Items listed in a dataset
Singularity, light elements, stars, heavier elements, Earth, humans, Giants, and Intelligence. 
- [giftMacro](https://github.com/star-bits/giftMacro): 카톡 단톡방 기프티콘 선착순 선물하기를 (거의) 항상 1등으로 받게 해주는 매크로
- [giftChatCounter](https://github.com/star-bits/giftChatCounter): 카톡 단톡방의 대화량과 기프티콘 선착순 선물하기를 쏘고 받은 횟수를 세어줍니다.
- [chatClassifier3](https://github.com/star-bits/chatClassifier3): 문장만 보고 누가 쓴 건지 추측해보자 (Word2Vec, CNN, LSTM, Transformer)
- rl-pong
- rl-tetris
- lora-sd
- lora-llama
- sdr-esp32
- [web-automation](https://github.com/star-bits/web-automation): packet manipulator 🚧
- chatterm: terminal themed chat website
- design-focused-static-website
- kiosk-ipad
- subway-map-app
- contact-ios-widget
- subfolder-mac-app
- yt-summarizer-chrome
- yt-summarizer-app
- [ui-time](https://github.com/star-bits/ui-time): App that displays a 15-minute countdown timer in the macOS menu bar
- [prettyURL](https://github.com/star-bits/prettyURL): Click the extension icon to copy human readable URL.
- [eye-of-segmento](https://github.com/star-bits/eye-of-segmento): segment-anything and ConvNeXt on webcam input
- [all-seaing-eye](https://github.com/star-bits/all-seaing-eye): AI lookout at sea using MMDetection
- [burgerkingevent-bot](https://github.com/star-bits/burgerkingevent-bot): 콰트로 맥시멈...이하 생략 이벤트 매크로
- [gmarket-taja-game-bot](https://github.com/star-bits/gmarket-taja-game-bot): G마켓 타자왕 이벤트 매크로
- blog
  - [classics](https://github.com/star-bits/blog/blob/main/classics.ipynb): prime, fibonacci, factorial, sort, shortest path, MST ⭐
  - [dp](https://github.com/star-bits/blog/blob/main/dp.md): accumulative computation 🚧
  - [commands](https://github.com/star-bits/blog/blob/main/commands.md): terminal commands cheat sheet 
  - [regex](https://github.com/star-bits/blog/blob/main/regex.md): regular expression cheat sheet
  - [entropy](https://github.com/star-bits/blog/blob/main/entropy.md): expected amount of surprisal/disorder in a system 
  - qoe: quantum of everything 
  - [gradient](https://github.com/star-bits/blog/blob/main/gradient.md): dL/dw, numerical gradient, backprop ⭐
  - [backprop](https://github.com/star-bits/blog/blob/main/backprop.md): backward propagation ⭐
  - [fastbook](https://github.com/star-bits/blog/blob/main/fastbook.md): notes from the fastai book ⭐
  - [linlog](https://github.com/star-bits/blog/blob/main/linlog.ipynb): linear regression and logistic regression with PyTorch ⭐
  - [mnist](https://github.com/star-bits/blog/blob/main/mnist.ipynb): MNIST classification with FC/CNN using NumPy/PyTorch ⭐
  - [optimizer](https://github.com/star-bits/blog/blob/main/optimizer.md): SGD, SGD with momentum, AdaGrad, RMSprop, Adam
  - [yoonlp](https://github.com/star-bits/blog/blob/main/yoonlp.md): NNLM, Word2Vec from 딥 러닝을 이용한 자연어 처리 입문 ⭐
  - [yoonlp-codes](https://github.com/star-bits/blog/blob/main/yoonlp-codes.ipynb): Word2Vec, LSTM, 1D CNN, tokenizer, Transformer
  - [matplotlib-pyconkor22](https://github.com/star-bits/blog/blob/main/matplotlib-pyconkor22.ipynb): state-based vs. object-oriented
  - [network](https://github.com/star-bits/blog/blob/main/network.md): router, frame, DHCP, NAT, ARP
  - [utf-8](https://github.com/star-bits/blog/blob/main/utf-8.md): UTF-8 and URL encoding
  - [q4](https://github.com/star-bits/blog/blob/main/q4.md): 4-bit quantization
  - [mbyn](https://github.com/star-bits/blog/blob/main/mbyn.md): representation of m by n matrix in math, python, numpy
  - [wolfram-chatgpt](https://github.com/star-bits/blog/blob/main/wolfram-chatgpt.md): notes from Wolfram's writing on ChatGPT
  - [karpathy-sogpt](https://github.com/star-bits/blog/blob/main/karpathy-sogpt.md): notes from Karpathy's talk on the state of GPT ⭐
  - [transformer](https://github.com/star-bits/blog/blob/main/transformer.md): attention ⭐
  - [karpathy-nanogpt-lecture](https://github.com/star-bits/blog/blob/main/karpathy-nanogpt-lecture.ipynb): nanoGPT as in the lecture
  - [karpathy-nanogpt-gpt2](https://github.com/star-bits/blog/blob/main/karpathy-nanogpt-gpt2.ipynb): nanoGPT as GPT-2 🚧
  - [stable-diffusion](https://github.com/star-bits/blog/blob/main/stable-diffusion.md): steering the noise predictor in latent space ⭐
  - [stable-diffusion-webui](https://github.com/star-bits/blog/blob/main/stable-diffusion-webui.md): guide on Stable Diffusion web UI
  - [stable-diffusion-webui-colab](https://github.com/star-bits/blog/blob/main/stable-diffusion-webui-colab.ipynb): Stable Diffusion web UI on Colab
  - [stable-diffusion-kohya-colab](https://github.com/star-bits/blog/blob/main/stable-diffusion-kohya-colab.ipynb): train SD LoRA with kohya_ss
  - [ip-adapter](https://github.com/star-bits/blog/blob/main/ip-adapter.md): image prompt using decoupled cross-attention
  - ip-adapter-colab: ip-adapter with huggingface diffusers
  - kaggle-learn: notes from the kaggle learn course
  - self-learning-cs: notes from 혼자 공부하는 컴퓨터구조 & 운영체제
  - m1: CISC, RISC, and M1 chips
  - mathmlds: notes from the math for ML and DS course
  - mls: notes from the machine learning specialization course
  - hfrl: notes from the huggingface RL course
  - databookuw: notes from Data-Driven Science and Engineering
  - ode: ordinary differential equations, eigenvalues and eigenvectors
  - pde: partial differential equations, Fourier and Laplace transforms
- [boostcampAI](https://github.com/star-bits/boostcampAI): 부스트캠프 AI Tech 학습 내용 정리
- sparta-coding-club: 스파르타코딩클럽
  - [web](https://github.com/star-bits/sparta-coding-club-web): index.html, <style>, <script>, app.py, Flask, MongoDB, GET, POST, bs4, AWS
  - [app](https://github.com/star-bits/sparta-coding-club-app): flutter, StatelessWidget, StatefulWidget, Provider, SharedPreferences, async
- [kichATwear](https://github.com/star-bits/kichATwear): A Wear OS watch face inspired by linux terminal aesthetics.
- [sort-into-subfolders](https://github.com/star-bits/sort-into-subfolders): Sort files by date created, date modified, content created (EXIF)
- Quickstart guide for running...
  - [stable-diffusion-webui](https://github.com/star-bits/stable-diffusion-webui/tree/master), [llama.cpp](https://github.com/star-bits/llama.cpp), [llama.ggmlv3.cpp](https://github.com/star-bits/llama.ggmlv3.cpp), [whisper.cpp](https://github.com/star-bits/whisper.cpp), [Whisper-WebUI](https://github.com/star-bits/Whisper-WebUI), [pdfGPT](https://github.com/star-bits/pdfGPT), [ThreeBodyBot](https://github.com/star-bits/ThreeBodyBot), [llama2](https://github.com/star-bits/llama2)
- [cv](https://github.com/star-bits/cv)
...
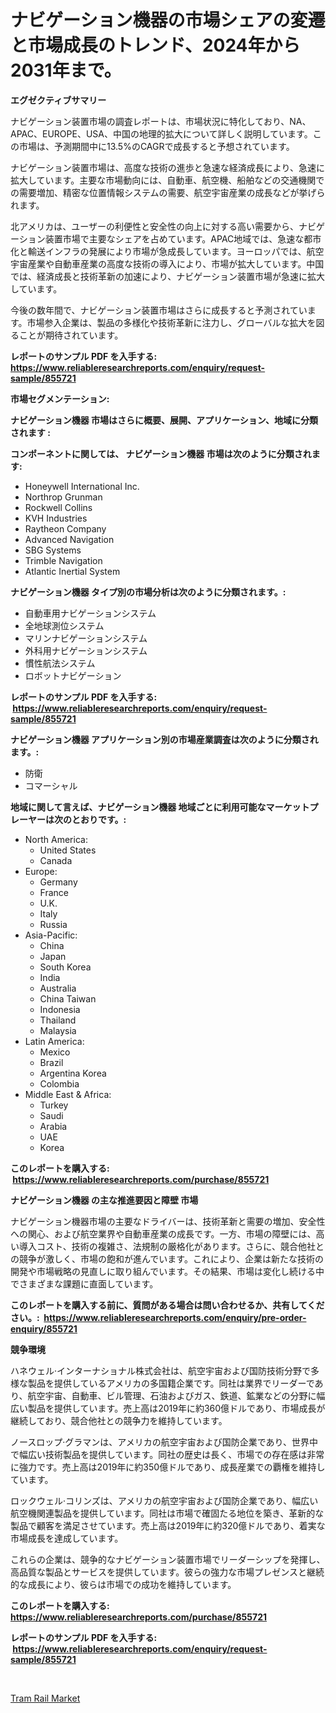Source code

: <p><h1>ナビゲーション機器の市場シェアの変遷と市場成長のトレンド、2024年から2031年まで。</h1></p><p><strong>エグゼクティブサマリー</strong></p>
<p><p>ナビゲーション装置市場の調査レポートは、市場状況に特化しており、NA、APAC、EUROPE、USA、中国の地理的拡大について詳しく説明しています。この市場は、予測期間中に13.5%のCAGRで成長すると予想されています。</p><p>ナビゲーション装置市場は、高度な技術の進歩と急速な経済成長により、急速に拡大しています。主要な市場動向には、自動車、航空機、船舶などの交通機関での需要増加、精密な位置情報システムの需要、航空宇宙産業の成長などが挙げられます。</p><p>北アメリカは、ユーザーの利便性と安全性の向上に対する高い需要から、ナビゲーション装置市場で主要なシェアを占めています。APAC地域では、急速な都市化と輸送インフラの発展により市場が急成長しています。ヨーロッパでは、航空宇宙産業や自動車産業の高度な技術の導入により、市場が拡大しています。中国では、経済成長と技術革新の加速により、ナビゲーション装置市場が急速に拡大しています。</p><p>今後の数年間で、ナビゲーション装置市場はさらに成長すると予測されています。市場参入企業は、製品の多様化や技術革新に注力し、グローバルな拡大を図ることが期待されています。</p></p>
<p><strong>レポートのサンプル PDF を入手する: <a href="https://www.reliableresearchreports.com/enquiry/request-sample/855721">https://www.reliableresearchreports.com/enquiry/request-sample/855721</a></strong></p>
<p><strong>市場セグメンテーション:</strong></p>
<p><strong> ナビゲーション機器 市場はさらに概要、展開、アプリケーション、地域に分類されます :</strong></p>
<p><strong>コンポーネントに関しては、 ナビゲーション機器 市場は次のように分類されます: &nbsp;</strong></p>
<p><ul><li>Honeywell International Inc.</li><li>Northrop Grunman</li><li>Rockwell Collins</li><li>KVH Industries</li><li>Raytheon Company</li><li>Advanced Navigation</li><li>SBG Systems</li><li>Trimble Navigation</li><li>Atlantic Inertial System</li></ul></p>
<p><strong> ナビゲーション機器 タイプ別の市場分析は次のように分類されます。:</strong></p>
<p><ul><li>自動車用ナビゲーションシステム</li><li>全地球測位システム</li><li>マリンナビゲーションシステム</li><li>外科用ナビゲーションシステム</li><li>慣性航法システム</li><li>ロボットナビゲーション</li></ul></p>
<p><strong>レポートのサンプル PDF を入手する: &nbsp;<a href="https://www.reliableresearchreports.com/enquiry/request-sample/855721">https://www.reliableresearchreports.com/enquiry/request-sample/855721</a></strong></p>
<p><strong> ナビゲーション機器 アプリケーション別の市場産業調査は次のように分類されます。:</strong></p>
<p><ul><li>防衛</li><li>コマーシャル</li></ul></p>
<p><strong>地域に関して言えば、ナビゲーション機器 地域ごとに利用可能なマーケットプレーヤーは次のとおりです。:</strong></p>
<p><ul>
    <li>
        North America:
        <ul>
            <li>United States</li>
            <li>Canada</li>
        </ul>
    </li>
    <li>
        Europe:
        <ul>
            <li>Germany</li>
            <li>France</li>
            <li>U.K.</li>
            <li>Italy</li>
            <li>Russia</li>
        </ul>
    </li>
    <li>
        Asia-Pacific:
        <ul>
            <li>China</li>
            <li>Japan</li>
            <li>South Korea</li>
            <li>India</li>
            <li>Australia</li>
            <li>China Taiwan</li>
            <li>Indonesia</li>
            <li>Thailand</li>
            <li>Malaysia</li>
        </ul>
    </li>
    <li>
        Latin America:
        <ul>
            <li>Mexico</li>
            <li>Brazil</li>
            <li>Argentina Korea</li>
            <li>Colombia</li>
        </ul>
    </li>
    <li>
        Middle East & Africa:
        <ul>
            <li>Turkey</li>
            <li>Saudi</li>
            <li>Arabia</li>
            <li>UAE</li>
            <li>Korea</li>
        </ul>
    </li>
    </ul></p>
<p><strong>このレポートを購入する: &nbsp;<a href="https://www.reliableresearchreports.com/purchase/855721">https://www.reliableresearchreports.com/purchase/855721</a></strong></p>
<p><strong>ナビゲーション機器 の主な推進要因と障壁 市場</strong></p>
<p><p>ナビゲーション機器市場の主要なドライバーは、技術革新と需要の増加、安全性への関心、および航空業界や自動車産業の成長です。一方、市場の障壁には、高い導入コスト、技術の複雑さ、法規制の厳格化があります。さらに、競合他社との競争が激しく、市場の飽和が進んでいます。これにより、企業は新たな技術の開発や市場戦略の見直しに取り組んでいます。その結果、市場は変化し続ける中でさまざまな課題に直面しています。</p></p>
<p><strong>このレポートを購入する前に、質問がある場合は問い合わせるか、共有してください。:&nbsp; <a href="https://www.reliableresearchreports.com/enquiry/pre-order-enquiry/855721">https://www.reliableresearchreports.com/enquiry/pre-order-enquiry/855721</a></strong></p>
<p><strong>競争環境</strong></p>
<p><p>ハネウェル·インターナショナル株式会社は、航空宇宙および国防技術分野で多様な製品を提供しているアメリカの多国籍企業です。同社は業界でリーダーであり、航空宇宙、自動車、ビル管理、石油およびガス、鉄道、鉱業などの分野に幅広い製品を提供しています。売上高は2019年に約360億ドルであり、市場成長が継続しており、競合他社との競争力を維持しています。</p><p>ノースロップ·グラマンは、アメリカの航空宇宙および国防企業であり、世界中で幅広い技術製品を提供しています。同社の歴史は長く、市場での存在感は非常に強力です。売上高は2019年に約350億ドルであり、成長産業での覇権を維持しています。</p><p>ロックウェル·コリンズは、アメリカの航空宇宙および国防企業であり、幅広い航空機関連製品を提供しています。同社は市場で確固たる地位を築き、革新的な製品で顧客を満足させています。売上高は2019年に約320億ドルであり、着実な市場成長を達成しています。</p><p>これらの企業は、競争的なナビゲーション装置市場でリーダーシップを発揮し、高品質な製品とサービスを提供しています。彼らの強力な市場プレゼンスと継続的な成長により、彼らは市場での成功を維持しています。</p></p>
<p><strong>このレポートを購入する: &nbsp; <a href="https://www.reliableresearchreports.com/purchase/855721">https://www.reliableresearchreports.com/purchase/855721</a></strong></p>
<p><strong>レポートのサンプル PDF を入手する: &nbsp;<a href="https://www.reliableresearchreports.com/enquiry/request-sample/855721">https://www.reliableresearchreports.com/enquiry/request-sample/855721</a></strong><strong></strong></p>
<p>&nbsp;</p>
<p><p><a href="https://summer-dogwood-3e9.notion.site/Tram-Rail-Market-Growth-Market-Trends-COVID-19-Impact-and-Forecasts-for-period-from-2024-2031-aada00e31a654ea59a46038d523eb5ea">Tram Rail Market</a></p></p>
...
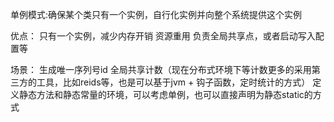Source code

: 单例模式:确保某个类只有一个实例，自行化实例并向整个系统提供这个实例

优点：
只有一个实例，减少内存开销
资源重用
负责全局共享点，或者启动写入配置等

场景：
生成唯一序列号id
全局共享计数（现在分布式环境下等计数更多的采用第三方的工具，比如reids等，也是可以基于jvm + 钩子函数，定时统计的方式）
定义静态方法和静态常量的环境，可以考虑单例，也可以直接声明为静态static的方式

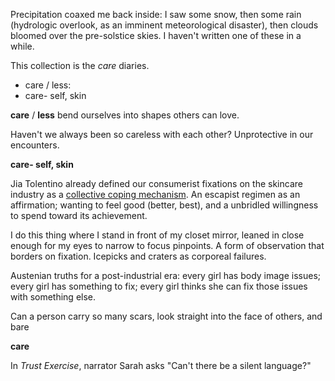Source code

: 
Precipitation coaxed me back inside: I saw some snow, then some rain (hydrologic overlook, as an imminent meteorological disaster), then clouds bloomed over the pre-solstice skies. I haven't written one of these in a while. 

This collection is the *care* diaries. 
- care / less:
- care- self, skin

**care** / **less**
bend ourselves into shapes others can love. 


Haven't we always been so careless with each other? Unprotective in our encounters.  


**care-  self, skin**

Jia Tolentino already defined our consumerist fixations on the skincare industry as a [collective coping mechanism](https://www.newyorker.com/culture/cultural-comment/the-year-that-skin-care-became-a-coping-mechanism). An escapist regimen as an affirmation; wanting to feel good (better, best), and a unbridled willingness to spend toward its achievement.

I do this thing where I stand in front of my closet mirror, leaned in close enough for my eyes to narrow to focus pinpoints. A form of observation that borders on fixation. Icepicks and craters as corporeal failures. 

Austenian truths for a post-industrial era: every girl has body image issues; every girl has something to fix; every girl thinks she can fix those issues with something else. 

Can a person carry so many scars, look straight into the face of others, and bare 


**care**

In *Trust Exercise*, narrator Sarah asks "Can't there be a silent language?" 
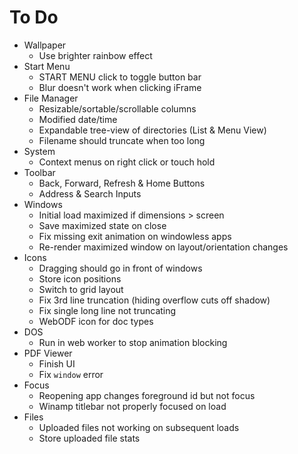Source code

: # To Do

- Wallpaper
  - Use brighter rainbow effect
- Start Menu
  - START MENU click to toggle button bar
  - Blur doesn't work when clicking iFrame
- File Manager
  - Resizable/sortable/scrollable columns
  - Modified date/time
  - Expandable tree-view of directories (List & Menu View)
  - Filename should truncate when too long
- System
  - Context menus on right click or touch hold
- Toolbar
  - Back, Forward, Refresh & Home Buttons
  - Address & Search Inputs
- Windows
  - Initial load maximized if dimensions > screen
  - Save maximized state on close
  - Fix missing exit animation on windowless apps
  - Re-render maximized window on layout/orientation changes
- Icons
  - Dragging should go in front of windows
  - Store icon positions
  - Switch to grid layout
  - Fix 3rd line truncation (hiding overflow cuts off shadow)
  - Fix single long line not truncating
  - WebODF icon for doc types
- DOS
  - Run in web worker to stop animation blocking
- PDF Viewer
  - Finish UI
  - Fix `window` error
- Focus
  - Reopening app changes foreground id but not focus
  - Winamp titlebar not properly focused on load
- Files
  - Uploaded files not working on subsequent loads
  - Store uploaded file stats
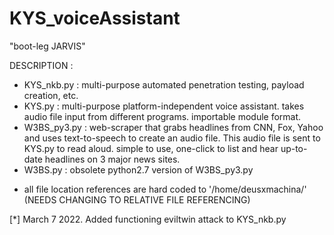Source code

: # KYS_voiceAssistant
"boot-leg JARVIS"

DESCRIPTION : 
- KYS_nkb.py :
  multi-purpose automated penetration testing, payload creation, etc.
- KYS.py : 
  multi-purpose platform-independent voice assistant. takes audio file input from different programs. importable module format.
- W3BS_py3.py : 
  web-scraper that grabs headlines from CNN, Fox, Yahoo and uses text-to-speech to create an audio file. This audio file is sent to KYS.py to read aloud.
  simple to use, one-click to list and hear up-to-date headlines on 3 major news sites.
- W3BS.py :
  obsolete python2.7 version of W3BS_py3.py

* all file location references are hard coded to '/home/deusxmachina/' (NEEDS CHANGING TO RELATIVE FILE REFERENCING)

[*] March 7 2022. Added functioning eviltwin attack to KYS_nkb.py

▸ **ASSIGNMENT**
Of the lines above, extract only those from the line with "Singularity, light elements, stars, heavier" to the line with "받은 횟수를 세어줍니다.", both included, exactly as written.

▸ **ANSWER BOX**
Singularity, light elements, stars, heavier elements, Earth, humans, Giants, and Intelligence. 
- [giftMacro](https://github.com/star-bits/giftMacro): 카톡 단톡방 기프티콘 선착순 선물하기를 (거의) 항상 1등으로 받게 해주는 매크로
- [giftChatCounter](https://github.com/star-bits/giftChatCounter): 카톡 단톡방의 대화량과 기프티콘 선착순 선물하기를 쏘고 받은 횟수를 세어줍니다.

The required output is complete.